##### Material for this task #####

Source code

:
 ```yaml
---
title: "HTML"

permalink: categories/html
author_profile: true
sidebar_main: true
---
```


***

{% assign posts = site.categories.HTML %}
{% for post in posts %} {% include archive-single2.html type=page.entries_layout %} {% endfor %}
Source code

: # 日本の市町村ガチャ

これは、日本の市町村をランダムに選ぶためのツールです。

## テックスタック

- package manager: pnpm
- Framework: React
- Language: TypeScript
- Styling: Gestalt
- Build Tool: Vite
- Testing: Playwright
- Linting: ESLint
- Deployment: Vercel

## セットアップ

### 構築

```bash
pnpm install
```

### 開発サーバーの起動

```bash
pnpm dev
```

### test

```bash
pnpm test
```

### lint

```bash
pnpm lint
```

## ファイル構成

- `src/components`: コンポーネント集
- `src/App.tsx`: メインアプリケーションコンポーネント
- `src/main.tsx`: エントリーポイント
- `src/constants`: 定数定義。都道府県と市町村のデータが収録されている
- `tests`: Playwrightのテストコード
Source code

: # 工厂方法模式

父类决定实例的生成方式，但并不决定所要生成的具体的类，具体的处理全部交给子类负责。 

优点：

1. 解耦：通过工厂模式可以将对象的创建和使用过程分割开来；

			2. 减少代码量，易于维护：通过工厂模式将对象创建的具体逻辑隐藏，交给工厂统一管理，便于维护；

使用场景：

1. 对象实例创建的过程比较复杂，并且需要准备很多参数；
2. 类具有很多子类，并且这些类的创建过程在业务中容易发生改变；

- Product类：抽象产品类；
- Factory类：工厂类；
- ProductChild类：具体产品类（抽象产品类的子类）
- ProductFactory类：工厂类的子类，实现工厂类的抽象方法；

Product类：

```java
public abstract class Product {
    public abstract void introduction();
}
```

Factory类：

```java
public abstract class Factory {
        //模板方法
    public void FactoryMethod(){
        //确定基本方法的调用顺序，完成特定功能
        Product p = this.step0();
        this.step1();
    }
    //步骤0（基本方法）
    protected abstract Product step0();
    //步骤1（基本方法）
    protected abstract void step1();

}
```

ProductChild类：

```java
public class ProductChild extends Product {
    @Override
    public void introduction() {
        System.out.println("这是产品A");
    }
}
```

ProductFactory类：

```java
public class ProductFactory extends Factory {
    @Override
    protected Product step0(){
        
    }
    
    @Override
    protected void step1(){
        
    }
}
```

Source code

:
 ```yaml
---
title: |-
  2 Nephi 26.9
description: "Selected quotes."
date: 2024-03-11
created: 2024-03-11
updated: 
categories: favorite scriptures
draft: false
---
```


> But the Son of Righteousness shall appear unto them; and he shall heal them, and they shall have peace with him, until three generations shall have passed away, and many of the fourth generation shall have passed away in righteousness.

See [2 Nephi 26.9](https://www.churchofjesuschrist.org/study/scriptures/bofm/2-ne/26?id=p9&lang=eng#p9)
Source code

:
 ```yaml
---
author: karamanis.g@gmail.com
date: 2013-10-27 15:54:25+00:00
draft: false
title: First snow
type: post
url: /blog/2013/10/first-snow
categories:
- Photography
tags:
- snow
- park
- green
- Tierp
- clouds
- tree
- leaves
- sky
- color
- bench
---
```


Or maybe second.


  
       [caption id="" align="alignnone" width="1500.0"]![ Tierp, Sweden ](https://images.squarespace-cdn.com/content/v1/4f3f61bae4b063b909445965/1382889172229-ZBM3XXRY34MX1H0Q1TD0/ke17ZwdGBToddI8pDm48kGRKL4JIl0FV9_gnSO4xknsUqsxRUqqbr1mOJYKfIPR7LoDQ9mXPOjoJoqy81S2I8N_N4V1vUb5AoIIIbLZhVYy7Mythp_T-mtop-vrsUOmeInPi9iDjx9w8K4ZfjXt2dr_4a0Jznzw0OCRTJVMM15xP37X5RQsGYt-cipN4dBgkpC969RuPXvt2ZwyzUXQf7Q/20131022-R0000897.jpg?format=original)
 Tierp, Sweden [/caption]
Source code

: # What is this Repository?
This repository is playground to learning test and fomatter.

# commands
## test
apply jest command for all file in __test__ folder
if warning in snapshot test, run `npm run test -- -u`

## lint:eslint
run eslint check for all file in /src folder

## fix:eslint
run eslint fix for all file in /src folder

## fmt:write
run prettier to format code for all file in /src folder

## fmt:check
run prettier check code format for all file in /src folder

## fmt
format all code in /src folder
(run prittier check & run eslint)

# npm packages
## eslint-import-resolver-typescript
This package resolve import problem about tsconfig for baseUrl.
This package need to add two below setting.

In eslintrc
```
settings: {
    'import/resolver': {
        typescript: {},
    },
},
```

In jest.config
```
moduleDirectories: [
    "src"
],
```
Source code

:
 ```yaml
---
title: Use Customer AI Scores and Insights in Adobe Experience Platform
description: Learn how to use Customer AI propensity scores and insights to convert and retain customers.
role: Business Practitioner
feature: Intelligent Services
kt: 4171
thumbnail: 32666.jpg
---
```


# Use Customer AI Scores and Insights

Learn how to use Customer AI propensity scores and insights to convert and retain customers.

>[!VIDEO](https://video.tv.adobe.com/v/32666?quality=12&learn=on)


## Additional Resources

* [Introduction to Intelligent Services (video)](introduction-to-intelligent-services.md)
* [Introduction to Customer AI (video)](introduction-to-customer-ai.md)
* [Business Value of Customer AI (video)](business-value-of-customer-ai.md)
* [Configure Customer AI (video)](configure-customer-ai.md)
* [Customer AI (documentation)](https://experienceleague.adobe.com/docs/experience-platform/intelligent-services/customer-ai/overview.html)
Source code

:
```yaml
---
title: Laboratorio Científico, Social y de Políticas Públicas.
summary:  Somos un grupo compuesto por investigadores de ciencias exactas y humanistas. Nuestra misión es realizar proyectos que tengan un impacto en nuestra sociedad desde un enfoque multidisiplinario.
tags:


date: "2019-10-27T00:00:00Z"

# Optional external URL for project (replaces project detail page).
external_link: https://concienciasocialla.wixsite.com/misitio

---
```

#####

* Required action: The data must be printed verbatim, line by line.

* Problem solution:
Source code

:
 ```yaml
---
title: "HTML"

permalink: categories/html
author_profile: true
sidebar_main: true
---
```


***

{% assign posts = site.categories.HTML %}
{% for post in posts %} {% include archive-single2.html type=page.entries_layout %} {% endfor %}
Source code

: # 日本の市町村ガチャ

これは、日本の市町村をランダムに選ぶためのツールです。

## テックスタック

- package manager: pnpm
- Framework: React
- Language: TypeScript
- Styling: Gestalt
- Build Tool: Vite
- Testing: Playwright
- Linting: ESLint
- Deployment: Vercel

## セットアップ

### 構築

```bash
pnpm install
```

### 開発サーバーの起動

```bash
pnpm dev
```

### test

```bash
pnpm test
```

### lint

```bash
pnpm lint
```

## ファイル構成

- `src/components`: コンポーネント集
- `src/App.tsx`: メインアプリケーションコンポーネント
- `src/main.tsx`: エントリーポイント
- `src/constants`: 定数定義。都道府県と市町村のデータが収録されている
- `tests`: Playwrightのテストコード
Source code

: # 工厂方法模式

父类决定实例的生成方式，但并不决定所要生成的具体的类，具体的处理全部交给子类负责。 

优点：

1. 解耦：通过工厂模式可以将对象的创建和使用过程分割开来；

			2. 减少代码量，易于维护：通过工厂模式将对象创建的具体逻辑隐藏，交给工厂统一管理，便于维护；

使用场景：

1. 对象实例创建的过程比较复杂，并且需要准备很多参数；
2. 类具有很多子类，并且这些类的创建过程在业务中容易发生改变；

- Product类：抽象产品类；
- Factory类：工厂类；
- ProductChild类：具体产品类（抽象产品类的子类）
- ProductFactory类：工厂类的子类，实现工厂类的抽象方法；

Product类：

```java
public abstract class Product {
    public abstract void introduction();
}
```

Factory类：

```java
public abstract class Factory {
        //模板方法
    public void FactoryMethod(){
        //确定基本方法的调用顺序，完成特定功能
        Product p = this.step0();
        this.step1();
    }
    //步骤0（基本方法）
    protected abstract Product step0();
    //步骤1（基本方法）
    protected abstract void step1();

}
```

ProductChild类：

```java
public class ProductChild extends Product {
    @Override
    public void introduction() {
        System.out.println("这是产品A");
    }
}
```

ProductFactory类：

```java
public class ProductFactory extends Factory {
    @Override
    protected Product step0(){
        
    }
    
    @Override
    protected void step1(){
        
    }
}
```

Source code

:
 ```yaml
---
title: |-
  2 Nephi 26.9
description: "Selected quotes."
date: 2024-03-11
created: 2024-03-11
updated: 
categories: favorite scriptures
draft: false
---
```


> But the Son of Righteousness shall appear unto them; and he shall heal them, and they shall have peace with him, until three generations shall have passed away, and many of the fourth generation shall have passed away in righteousness.

See [2 Nephi 26.9](https://www.churchofjesuschrist.org/study/scriptures/bofm/2-ne/26?id=p9&lang=eng#p9)
Source code

:
 ```yaml
---
author: karamanis.g@gmail.com
date: 2013-10-27 15:54:25+00:00
draft: false
title: First snow
type: post
url: /blog/2013/10/first-snow
categories:
- Photography
tags:
- snow
- park
- green
- Tierp
- clouds
- tree
- leaves
- sky
- color
- bench
---
```


Or maybe second.


  
       [caption id="" align="alignnone" width="1500.0"]![ Tierp, Sweden ](https://images.squarespace-cdn.com/content/v1/4f3f61bae4b063b909445965/1382889172229-ZBM3XXRY34MX1H0Q1TD0/ke17ZwdGBToddI8pDm48kGRKL4JIl0FV9_gnSO4xknsUqsxRUqqbr1mOJYKfIPR7LoDQ9mXPOjoJoqy81S2I8N_N4V1vUb5AoIIIbLZhVYy7Mythp_T-mtop-vrsUOmeInPi9iDjx9w8K4ZfjXt2dr_4a0Jznzw0OCRTJVMM15xP37X5RQsGYt-cipN4dBgkpC969RuPXvt2ZwyzUXQf7Q/20131022-R0000897.jpg?format=original)
 Tierp, Sweden [/caption]
Source code

: # What is this Repository?
This repository is playground to learning test and fomatter.

# commands
## test
apply jest command for all file in __test__ folder
if warning in snapshot test, run `npm run test -- -u`

## lint:eslint
run eslint check for all file in /src folder

## fix:eslint
run eslint fix for all file in /src folder

## fmt:write
run prettier to format code for all file in /src folder

## fmt:check
run prettier check code format for all file in /src folder

## fmt
format all code in /src folder
(run prittier check & run eslint)

# npm packages
## eslint-import-resolver-typescript
This package resolve import problem about tsconfig for baseUrl.
This package need to add two below setting.

In eslintrc
```
settings: {
    'import/resolver': {
        typescript: {},
    },
},
```

In jest.config
```
moduleDirectories: [
    "src"
],
```
Source code

:
 ```yaml
---
title: Use Customer AI Scores and Insights in Adobe Experience Platform
description: Learn how to use Customer AI propensity scores and insights to convert and retain customers.
role: Business Practitioner
feature: Intelligent Services
kt: 4171
thumbnail: 32666.jpg
---
```


# Use Customer AI Scores and Insights

Learn how to use Customer AI propensity scores and insights to convert and retain customers.

>[!VIDEO](https://video.tv.adobe.com/v/32666?quality=12&learn=on)


## Additional Resources

* [Introduction to Intelligent Services (video)](introduction-to-intelligent-services.md)
* [Introduction to Customer AI (video)](introduction-to-customer-ai.md)
* [Business Value of Customer AI (video)](business-value-of-customer-ai.md)
* [Configure Customer AI (video)](configure-customer-ai.md)
* [Customer AI (documentation)](https://experienceleague.adobe.com/docs/experience-platform/intelligent-services/customer-ai/overview.html)
Source code

:
```yaml
---
title: Laboratorio Científico, Social y de Políticas Públicas.
summary:  Somos un grupo compuesto por investigadores de ciencias exactas y humanistas. Nuestra misión es realizar proyectos que tengan un impacto en nuestra sociedad desde un enfoque multidisiplinario.
tags:


date: "2019-10-27T00:00:00Z"

# Optional external URL for project (replaces project detail page).
external_link: https://concienciasocialla.wixsite.com/misitio

---
```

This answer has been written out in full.